Contact resistance in ambipolar organic field-effect transistors measured by confocal photoluminescence electro-modulation microscopy.

While it is theoretically expected that all organic semiconductors support ambipolar charge transport, most organic transistors either transport holes or electrons effectively. Single-layer ambipolar organic field-effect transistors enable the investigation of the different mechanisms in hole and electron transport in a single device since the device architecture provides a controllable planar pn-junction within the transistor channel. However, a direct comparison of the injection barriers and of the channel conductivities between electrons and holes within the same device cannot be measured by standard electrical characterizations. This article introduces a novel approach for determining threshold gate voltages for the onset of the ambipolar regime from the position of the pn-junction observed by photoluminescence electro-modulation (PLEM) microscopy.
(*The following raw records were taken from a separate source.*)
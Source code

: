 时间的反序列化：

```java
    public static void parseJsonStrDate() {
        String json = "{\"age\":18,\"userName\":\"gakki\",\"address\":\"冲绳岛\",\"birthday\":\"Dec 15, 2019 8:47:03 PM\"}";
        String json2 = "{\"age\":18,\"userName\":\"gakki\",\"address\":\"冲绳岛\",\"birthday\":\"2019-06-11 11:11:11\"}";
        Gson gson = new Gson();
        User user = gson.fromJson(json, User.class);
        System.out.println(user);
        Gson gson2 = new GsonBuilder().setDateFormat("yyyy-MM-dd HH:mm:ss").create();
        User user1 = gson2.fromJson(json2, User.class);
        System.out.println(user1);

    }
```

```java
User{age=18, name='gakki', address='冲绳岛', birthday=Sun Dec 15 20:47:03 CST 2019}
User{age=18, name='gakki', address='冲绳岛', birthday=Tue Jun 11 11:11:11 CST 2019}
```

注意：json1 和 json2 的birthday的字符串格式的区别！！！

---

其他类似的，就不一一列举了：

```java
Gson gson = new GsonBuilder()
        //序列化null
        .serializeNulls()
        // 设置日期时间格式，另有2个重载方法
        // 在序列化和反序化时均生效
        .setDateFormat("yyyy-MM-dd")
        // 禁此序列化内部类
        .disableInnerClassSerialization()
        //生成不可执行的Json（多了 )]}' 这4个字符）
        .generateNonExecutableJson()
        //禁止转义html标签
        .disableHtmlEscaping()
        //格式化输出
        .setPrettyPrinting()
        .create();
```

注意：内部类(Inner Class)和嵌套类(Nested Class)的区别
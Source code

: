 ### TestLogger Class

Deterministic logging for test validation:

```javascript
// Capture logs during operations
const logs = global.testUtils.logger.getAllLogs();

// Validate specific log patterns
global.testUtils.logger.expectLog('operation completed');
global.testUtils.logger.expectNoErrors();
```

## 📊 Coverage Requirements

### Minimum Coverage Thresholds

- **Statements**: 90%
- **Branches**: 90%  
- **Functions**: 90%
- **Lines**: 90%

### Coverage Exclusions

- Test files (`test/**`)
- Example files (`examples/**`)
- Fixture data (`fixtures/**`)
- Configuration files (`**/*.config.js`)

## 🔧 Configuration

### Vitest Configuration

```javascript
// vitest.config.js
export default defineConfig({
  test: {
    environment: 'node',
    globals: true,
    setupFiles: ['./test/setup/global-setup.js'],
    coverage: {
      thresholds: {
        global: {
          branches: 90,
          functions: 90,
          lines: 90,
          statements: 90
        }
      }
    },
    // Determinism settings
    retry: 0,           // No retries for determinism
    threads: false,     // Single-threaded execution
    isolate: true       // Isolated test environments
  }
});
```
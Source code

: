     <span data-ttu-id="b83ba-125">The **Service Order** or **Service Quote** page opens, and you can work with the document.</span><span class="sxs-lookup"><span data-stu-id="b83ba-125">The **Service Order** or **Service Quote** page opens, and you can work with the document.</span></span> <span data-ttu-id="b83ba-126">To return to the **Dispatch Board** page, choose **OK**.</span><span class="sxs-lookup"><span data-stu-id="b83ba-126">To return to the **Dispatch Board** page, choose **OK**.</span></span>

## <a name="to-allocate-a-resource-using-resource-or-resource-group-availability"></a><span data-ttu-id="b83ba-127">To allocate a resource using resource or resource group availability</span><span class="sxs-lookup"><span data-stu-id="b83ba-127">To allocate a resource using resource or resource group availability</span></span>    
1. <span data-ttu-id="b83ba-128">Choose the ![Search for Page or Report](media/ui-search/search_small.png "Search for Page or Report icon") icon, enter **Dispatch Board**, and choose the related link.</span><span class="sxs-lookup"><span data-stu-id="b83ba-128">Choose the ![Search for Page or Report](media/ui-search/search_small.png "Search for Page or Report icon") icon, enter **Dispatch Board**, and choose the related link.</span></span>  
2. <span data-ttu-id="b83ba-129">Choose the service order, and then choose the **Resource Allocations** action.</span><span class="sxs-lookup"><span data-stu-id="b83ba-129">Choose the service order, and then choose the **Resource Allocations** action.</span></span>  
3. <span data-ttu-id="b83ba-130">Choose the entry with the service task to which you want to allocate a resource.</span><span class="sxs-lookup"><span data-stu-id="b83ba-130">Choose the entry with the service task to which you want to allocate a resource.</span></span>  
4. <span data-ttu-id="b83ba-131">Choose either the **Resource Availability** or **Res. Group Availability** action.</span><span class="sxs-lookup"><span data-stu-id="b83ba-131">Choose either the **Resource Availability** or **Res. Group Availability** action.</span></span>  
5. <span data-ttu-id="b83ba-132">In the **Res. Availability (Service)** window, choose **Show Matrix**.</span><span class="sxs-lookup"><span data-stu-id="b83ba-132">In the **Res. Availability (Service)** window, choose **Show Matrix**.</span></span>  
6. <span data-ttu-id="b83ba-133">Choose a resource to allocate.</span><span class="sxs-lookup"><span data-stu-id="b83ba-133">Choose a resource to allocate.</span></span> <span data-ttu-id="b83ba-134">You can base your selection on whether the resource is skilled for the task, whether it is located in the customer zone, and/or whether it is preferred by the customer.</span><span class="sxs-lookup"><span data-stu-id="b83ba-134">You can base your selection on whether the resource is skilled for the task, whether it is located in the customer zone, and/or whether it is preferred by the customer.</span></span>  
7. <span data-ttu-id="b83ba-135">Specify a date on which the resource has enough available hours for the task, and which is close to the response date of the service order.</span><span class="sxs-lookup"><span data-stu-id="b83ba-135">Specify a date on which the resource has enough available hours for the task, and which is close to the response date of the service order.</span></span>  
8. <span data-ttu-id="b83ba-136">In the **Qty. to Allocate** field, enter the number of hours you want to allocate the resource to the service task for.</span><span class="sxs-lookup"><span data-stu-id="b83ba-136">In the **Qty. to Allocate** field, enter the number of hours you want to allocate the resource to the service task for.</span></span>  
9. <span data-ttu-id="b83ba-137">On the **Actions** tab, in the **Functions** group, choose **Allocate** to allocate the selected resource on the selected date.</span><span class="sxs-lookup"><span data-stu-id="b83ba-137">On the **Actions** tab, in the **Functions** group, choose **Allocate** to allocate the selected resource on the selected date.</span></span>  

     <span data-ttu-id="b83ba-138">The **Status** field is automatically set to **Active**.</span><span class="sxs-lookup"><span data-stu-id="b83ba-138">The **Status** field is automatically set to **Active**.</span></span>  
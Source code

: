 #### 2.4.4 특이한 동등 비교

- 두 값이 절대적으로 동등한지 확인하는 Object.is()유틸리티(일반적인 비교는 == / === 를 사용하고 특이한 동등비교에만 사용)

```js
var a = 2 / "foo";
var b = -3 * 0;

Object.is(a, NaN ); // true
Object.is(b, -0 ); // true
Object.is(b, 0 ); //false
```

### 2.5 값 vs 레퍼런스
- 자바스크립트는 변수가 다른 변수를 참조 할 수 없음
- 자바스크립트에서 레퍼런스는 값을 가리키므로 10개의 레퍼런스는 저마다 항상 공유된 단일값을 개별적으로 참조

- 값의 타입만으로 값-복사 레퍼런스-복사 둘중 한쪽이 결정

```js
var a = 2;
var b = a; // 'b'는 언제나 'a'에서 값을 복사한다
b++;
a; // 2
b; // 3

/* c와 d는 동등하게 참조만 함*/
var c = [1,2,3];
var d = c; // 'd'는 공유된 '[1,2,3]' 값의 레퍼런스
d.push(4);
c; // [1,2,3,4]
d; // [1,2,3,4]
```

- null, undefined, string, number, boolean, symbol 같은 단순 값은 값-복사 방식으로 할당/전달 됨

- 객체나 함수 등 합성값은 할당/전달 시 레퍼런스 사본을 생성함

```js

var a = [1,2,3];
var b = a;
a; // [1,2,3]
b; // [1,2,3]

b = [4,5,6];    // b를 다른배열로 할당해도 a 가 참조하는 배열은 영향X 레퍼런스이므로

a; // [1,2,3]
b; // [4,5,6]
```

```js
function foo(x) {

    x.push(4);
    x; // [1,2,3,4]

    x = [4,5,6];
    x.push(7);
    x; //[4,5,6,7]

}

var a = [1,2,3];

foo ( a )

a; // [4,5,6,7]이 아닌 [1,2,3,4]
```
Indeed, the threshold gate voltage in ambipolar bias regime considers a vanishing channel length thus correlating to the contact resistance. PLEM microscopy is a valuable tool to directly compare the contact and channel resistances for both carrier types in the same device. The reported results demonstrate that designing the metal/organic-semiconductor interfaces by aligning the bulk metal Fermi levels to the HOMO or LUMO levels of the organic semiconductors is a too simplistic approach for optimizing the charge injection process in organic field-effect devices.